WHAT THE EXERCISE ASKS: The required output is the lines below from the line containing "https://www.taralodge.com/" to the line containing "### Other options", inclusive, retyped exactly. No other lines belong in it.

PROVIDED DATA:
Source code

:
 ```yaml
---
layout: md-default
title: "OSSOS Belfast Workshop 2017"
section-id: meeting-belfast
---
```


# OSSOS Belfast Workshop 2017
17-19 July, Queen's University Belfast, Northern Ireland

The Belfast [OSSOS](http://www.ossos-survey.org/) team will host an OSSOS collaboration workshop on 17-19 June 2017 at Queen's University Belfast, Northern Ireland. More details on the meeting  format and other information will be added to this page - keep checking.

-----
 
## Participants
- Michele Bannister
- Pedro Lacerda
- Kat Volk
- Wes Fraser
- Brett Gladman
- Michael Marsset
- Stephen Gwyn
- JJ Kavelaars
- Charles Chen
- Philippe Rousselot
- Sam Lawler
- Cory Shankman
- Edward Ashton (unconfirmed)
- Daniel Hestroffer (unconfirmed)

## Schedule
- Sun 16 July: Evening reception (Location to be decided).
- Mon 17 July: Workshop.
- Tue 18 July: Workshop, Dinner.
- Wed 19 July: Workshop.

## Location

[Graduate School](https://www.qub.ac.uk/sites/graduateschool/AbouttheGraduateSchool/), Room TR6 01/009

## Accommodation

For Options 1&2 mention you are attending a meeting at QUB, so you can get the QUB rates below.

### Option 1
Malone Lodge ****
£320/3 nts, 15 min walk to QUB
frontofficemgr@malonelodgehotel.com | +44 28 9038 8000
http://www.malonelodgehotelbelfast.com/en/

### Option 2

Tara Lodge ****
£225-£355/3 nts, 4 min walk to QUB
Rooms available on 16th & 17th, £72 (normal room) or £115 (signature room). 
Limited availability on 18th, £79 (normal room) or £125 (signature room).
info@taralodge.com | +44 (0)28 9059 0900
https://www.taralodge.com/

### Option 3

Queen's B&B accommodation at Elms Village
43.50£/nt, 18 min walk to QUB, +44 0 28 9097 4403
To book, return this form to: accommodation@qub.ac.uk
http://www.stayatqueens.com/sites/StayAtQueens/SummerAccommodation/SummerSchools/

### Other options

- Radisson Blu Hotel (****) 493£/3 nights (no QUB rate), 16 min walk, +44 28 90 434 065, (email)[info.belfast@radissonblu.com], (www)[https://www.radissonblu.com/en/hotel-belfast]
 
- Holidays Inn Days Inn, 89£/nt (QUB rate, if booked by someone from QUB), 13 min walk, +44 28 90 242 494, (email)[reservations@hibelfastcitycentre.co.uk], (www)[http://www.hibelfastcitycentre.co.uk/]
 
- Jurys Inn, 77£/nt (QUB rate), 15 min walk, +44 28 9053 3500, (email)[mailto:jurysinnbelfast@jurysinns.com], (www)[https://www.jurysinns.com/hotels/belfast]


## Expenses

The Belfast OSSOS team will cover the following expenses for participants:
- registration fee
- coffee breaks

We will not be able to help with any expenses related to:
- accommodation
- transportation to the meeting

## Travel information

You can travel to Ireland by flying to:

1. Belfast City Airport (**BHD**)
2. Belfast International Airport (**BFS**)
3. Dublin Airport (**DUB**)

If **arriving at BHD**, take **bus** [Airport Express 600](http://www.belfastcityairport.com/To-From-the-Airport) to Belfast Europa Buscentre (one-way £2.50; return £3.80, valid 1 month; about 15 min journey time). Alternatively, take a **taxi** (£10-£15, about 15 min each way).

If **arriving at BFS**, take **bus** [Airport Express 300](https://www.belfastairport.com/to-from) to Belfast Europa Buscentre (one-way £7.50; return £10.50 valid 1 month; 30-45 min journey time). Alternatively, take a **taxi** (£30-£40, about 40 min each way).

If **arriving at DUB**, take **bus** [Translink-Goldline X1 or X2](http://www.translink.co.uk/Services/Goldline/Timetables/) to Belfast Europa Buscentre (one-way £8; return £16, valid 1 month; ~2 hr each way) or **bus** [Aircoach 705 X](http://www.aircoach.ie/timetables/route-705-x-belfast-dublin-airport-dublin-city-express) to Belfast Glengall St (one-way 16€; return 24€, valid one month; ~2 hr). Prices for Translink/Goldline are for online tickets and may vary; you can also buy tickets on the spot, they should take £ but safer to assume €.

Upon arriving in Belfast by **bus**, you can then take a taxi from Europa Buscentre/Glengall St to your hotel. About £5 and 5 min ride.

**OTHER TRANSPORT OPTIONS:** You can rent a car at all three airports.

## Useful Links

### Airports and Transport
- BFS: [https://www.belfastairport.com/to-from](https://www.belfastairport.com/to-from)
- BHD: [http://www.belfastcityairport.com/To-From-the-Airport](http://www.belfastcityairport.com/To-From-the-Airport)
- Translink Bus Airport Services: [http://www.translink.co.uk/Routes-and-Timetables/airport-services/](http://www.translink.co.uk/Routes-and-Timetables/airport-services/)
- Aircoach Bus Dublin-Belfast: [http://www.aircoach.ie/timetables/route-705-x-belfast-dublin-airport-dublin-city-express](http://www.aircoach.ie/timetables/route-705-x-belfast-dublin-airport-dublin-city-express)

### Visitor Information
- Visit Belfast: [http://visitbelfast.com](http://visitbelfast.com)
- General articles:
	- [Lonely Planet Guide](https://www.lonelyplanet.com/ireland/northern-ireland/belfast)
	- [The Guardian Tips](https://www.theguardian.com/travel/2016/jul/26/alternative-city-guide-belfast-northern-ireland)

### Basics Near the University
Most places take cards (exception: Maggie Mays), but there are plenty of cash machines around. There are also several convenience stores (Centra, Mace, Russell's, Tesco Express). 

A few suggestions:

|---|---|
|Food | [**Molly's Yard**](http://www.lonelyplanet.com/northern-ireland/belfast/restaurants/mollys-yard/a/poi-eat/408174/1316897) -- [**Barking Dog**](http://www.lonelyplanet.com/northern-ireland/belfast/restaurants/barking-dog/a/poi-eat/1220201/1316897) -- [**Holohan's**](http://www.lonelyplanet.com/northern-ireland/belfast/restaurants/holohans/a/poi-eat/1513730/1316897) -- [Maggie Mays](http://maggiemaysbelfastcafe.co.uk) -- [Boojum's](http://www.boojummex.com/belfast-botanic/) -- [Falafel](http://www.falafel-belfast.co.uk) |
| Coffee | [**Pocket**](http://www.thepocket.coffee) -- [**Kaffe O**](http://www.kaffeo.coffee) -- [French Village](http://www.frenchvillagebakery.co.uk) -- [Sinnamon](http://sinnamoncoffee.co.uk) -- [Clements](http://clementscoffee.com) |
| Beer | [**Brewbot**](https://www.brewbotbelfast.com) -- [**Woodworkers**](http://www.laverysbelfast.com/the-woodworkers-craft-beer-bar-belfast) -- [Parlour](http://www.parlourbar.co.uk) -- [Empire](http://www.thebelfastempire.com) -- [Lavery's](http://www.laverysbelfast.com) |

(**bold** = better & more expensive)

EXERCISE SOLUTION:
https://www.taralodge.com/

### Option 3

Queen's B&B accommodation at Elms Village
43.50£/nt, 18 min walk to QUB, +44 0 28 9097 4403
To book, return this form to: accommodation@qub.ac.uk
http://www.stayatqueens.com/sites/StayAtQueens/SummerAccommodation/SummerSchools/

### Other options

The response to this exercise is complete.